Locke seems to acknowledge implicitly that humans have some sort of intuitive sense of how to form categories from observation, but his system does not account for where this capability comes from. It cannot come from observation because we do not have the ability to make enough observations to establish that we are entitled to make general ideas from those observations (or images).


----------



## Claudiu (Apr 4, 2011)

Mr. Raymond, I appreciate your post. I think I get what you're saying but could you elaborate some more on it? What about an example?


----------



## MW (Apr 4, 2011)

The "imaging process" requires a "device driver" to run the hardware. At the end of the day, the only way to account for the reason why the machine keeps arriving at the same outcomes is the belief in "a priori" equipment. Of course, "creative design" is what the autonomous philosopher can never accept.


----------



## MLCOPE2 (Apr 4, 2011)

Did anyone else expect this to be about "Lost"?


----------



## athanatos (Apr 4, 2011)

VictorBravo said:


> humans have some sort of intuitive sense of how to form categories from observation, but his system does not account for where this capability comes from



Why not?
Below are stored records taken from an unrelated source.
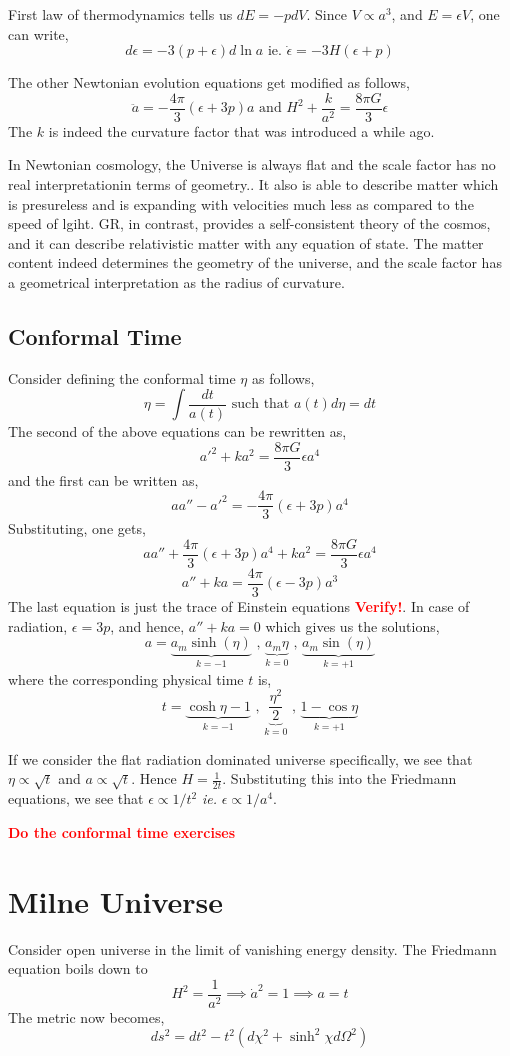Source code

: \documentclass[a4paper,11pt]{article}
\newcommand{\bes}{\begin{equation*}}
\newcommand{\ees}{\end{equation*}}
\begin{document}
First law of thermodynamics tells us $dE = -pdV$. Since $V \propto a^3$, and $E = \epsilon V$, one can write,
$$d \epsilon = -3 (p+\epsilon) d\ln a \text{ ie. } \dot{\epsilon} = -3H(\epsilon + p)$$

The other Newtonian evolution equations get modified as follows, 
$$\ddot{a} = -\frac{4 \pi}{3}(\epsilon + 3p)a \text{ and } H^2 + \frac{k}{a^2} = \frac{8 \pi G}{3}\epsilon$$ 
The $k$ is indeed the curvature factor that was introduced a while ago.

In Newtonian cosmology, the Universe is always flat and the scale factor has no real interpretationin terms of geometry.. It also is able to describe matter which is presureless and is expanding with velocities much less as compared to the speed of lgiht. GR, in contrast, provides a self-consistent theory of the cosmos, and it can describe relativistic matter with any equation of state. The matter content indeed determines the geometry of the universe, and the scale factor has a geometrical interpretation as the radius of curvature.

\subsection{Conformal Time}
Consider defining the conformal time $\eta$ as follows,
$$\eta = \int \frac{dt}{a(t)} \text{ such that } a(t)d\eta = dt$$
The second of the above equations can be rewritten as,
$$ a'^2 + k a^2 = \frac{8\pi G}{3}\epsilon a^4$$  and the first can be written as,
$$a a'' -a'^2 = -\frac{4 \pi}{3}(\epsilon + 3p)a^4$$
Substituting, one gets,
$$a a'' + \frac{4 \pi}{3}(\epsilon + 3p)a^4 + k a^2 = \frac{8\pi G}{3}\epsilon a^4$$
$$a'' + k a = \frac{4 \pi}{3}(\epsilon - 3p)a^3 $$
The last equation is just the trace of Einstein equations \textbf{\textcolor{red}{Verify!}}. In case of radiation, $\epsilon = 3p$, and hence, $a'' + ka = 0$ which gives us the solutions,
$$a = \underbrace{a_m \sinh(\eta)}_{k=-1} \text{ , }\underbrace{a_m \eta}_{k=0} \text{ , } \underbrace{a_m \sin(\eta)}_{k=+1} $$ where the corresponding physical time $t$ is,
$$t = \underbrace{\cosh \eta - 1}_{k=-1} \text{ , }\underbrace{\frac{\eta^2}{2}}_{k=0} \text{ , } \underbrace{1 - \cos \eta}_{k=+1} $$

If we consider the flat radiation dominated universe specifically, we see that $\eta \propto \sqrt{t}$ and $a \propto \sqrt{t}$. Hence $H = \frac{1}{2t}$. Substituting this into the Friedmann equations, we see that $\epsilon \propto 1/t^2$ \textit{ie.} $\epsilon \propto 1/a^4$.

\textbf{\textcolor{red}{Do the conformal time exercises}}

\section{Milne Universe}
Consider open universe in the limit of vanishing energy density. The Friedmann equation boils down to $$ H^2  = \frac{1}{a^2} \implies \dot{a}^2 = 1 \implies a=t$$
The metric now becomes,
\bes
ds^2 = dt^2 -t^2 (d \chi^2 + \sinh^2 \chi d\Omega^2)
\ees
\end{document}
Even a blank slate is, by nature, a slate. He does talk about physical matter being fitly disposed to having intellectual powers, doesn't he account for the intellectual powers more specifically?


----------



## VictorBravo (Apr 4, 2011)

I like Matthew's analogy a lot. That is right on, I think.
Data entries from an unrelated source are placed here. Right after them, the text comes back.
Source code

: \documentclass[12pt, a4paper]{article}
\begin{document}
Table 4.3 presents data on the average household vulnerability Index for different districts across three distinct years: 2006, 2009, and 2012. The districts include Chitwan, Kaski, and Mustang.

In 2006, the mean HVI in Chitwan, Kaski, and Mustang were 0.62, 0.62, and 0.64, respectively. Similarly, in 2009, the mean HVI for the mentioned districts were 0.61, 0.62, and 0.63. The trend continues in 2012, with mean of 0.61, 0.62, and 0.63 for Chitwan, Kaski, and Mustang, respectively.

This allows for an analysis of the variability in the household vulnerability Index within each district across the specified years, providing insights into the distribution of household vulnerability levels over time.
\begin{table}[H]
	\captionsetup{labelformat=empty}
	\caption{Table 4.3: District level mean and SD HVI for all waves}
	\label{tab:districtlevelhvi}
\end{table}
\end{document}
Using the cat example, let's say you have never seen a cat in your life. The first time you see a cat, your mind quite naturally thinks, "what *kind* of animal is that?"

When you see another cat, you immediately realize it is in the same category of animals--even though it likely is a different color and size.

Locke cannot account for this desire or ability to categorize. It does not come from accumulated images because humans have an immediate desire and ability to categorize all observations. In our experience it is innate. It is there before you begin to acquire observations about anything, including cats.


----------



## jwithnell (Apr 4, 2011)

From a philosophical perspective, this is the difficulty of accounting for both universals and particulars on an observational basis.

From a medical perspective, the difficulty is often huge among autistic people like my son. Some think almost entirely in pictures and in the process, can be brilliantly observant. But if the picture leads to a wrong categorical conclusion, it creates panic: my picture of a cat is a black animal with long hair. Why do you call this yellow creature with long hair a cat?


----------



## Philip (Apr 4, 2011)

I've recently been noting the similarity between Locke's "ideas" and Thomas Aquinas's "intelligible species." The difference is that for Thomas, we abstract away all accidental properties of a thing until we're left with the essence. David Hume ended up deconstructing this, arguing that there are no universals and all objects are just bundles of properties.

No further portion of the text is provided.